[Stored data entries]
"""

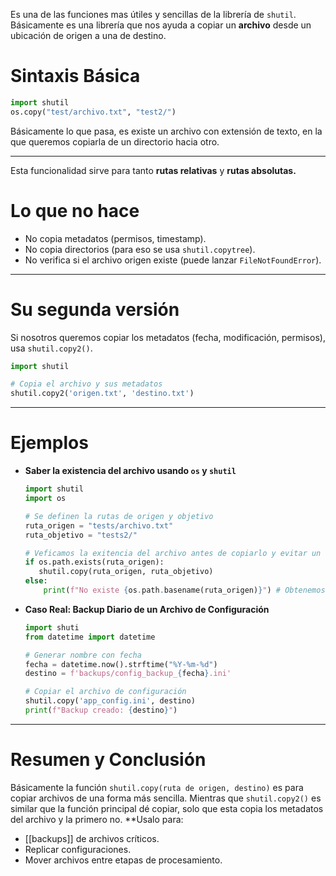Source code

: Es una de las funciones mas útiles y sencillas de la librería de `shutil`. Básicamente es una librería que nos ayuda a copiar un **archivo** desde un ubicación de origen a una de destino.
# Sintaxis Básica
``` python
import shutil
os.copy("test/archivo.txt", "test2/")
```
Básicamente lo que pasa, es existe un archivo con extensión de texto, en la que queremos copiarla de un directorio hacia otro.

---
Esta funcionalidad sirve para tanto **rutas relativas** y **rutas absolutas.**

# Lo que no hace
- No copia metadatos (permisos, timestamp).
- No copia directorios (para eso se usa `shutil.copytree`).
- No verifica si el archivo origen existe (puede lanzar `FileNotFoundError`).
---
# Su segunda versión 
Si nosotros queremos copiar los metadatos (fecha, modificación, permisos), usa `shutil.copy2()`.
``` python
import shutil

# Copia el archivo y sus metadatos
shutil.copy2('origen.txt', 'destino.txt')
```
---
# Ejemplos
- **Saber la existencia del archivo usando `os` y `shutil`**
	``` python
	import shutil
	import os
	
	# Se definen la rutas de origen y objetivo
	ruta_origen = "tests/archivo.txt"
	ruta_objetivo = "tests2/"
	
	# Veficamos la exitencia del archivo antes de copiarlo y evitar un error
	if os.path.exists(ruta_origen):
	   shutil.copy(ruta_origen, ruta_objetivo) 
	else:
	    print(f"No existe {os.path.basename(ruta_origen)}") # Obtenemos solo el nombre del archivo de la ruta_origen 
	```
- **Caso Real: Backup Diario de un Archivo de Configuración**
	``` python
	import shuti
	from datetime import datetime
	
	# Generar nombre con fecha
	fecha = datetime.now().strftime("%Y-%m-%d")
	destino = f'backups/config_backup_{fecha}.ini'
	
	# Copiar el archivo de configuración
	shutil.copy('app_config.ini', destino)
	print(f"Backup creado: {destino}")
	```
---
# Resumen y Conclusión
Básicamente la función `shutil.copy(ruta de origen, destino)` es para copiar archivos de una forma más sencilla. Mientras que `shutil.copy2()` es similar que la función principal dé copiar, solo que esta copia los metadatos del archivo y la primero no. 
**Usalo para: 
- [[backups]] de archivos críticos.
- Replicar configuraciones.
- Mover archivos entre etapas de procesamiento.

"""

Your output should be an exact copy of every line from the one containing "- Replicar configuraciones." through the end of the records.

- Replicar configuraciones.
- Mover archivos entre etapas de procesamiento.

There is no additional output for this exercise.